Write out nothing except the lines of the entries below, from the first through the one containing "- Poor error", exactly and without pictures.
──────── Stored data
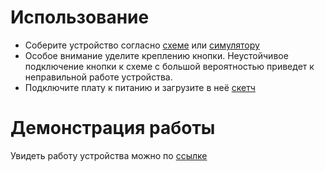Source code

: # Использование

- Соберите устройство согласно [схеме](button_scheme.pdf) или [симулятору](https://www.tinkercad.com/things/0PuqkuzKDo1/editel)
- Особое внимание уделите креплению кнопки. Неустойчивое подключение кнопки к схеме с большой вероятностью приведет к неправильной работе устройства.
- Подключите плату к питанию и загрузите в неё [скетч](button.ino)

# Демонстрация работы

Увидеть работу устройства можно по [ссылке](https://drive.google.com/file/d/1ucJH15K1YVqyoxzgd7uwC14m0A2nE5Qx/view?usp=sharing)

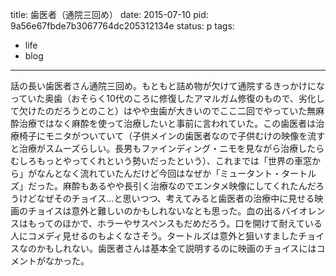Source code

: title: 歯医者（通院三回め）
date: 2015-07-10
pid: 9a56e67fbde7b3067764dc205312134e
status: p
tags:
- life
- blog
---

話の長い歯医者さん通院三回め。もともと詰め物が欠けて通院するきっかけになっていた奥歯（おそらく10代のころに修復したアマルガム修復のもので、劣化して欠けたのだろうとのこと）はやや虫歯が大きいのでここ二回でやっていた無麻酔治療ではなく麻酔を使って治療したいと事前に言われていた。この歯医者は治療椅子にモニタがついていて（子供メインの歯医者なので子供むけの映像を流すと治療がスムーズらしい。長男もファインディング・ニモを見ながら治療したらむしろもっとやってくれという勢いだったという）、これまでは「世界の車窓から」がなんとなく流れていたんだけど今回はなぜか「ミュータント・タートルズ」だった。麻酔もあるやや長引く治療なのでエンタメ映像にしてくれたんだろうけどなぜそのチョイス…と思いつつ、考えてみると歯医者の治療中に見せる映画のチョイスは意外と難しいのかもしれないなとも思った。血の出るバイオレンスはもってのほかで、ホラーやサスペンスもだめだろう。口を開けて耐えている人にコメディ見せるのもよくなさそう。タートルズは意外と狙いすましたチョイスなのかもしれない。歯医者さんは基本全て説明するのに映画のチョイスにはコメントがなかった。
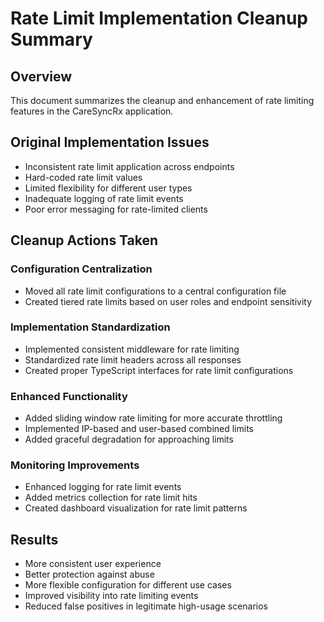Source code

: # Rate Limit Implementation Cleanup Summary

## Overview
This document summarizes the cleanup and enhancement of rate limiting features in the CareSyncRx application.

## Original Implementation Issues
- Inconsistent rate limit application across endpoints
- Hard-coded rate limit values
- Limited flexibility for different user types
- Inadequate logging of rate limit events
- Poor error messaging for rate-limited clients

## Cleanup Actions Taken

### Configuration Centralization
- Moved all rate limit configurations to a central configuration file
- Created tiered rate limits based on user roles and endpoint sensitivity

### Implementation Standardization
- Implemented consistent middleware for rate limiting
- Standardized rate limit headers across all responses
- Created proper TypeScript interfaces for rate limit configurations

### Enhanced Functionality
- Added sliding window rate limiting for more accurate throttling
- Implemented IP-based and user-based combined limits
- Added graceful degradation for approaching limits

### Monitoring Improvements
- Enhanced logging for rate limit events
- Added metrics collection for rate limit hits
- Created dashboard visualization for rate limit patterns

## Results
- More consistent user experience
- Better protection against abuse
- More flexible configuration for different use cases
- Improved visibility into rate limiting events
- Reduced false positives in legitimate high-usage scenarios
────────────────
> _Task answer_
Source code

: # Использование

- Соберите устройство согласно [схеме](button_scheme.pdf) или [симулятору](https://www.tinkercad.com/things/0PuqkuzKDo1/editel)
- Особое внимание уделите креплению кнопки. Неустойчивое подключение кнопки к схеме с большой вероятностью приведет к неправильной работе устройства.
- Подключите плату к питанию и загрузите в неё [скетч](button.ino)

# Демонстрация работы

Увидеть работу устройства можно по [ссылке](https://drive.google.com/file/d/1ucJH15K1YVqyoxzgd7uwC14m0A2nE5Qx/view?usp=sharing)

Source code

: title: 歯医者（通院三回め）
date: 2015-07-10
pid: 9a56e67fbde7b3067764dc205312134e
status: p
tags:
- life
- blog
---

話の長い歯医者さん通院三回め。もともと詰め物が欠けて通院するきっかけになっていた奥歯（おそらく10代のころに修復したアマルガム修復のもので、劣化して欠けたのだろうとのこと）はやや虫歯が大きいのでここ二回でやっていた無麻酔治療ではなく麻酔を使って治療したいと事前に言われていた。この歯医者は治療椅子にモニタがついていて（子供メインの歯医者なので子供むけの映像を流すと治療がスムーズらしい。長男もファインディング・ニモを見ながら治療したらむしろもっとやってくれという勢いだったという）、これまでは「世界の車窓から」がなんとなく流れていたんだけど今回はなぜか「ミュータント・タートルズ」だった。麻酔もあるやや長引く治療なのでエンタメ映像にしてくれたんだろうけどなぜそのチョイス…と思いつつ、考えてみると歯医者の治療中に見せる映画のチョイスは意外と難しいのかもしれないなとも思った。血の出るバイオレンスはもってのほかで、ホラーやサスペンスもだめだろう。口を開けて耐えている人にコメディ見せるのもよくなさそう。タートルズは意外と狙いすましたチョイスなのかもしれない。歯医者さんは基本全て説明するのに映画のチョイスにはコメントがなかった。
Source code

: # Rate Limit Implementation Cleanup Summary

## Overview
This document summarizes the cleanup and enhancement of rate limiting features in the CareSyncRx application.

## Original Implementation Issues
- Inconsistent rate limit application across endpoints
- Hard-coded rate limit values
- Limited flexibility for different user types
- Inadequate logging of rate limit events
- Poor error messaging for rate-limited clients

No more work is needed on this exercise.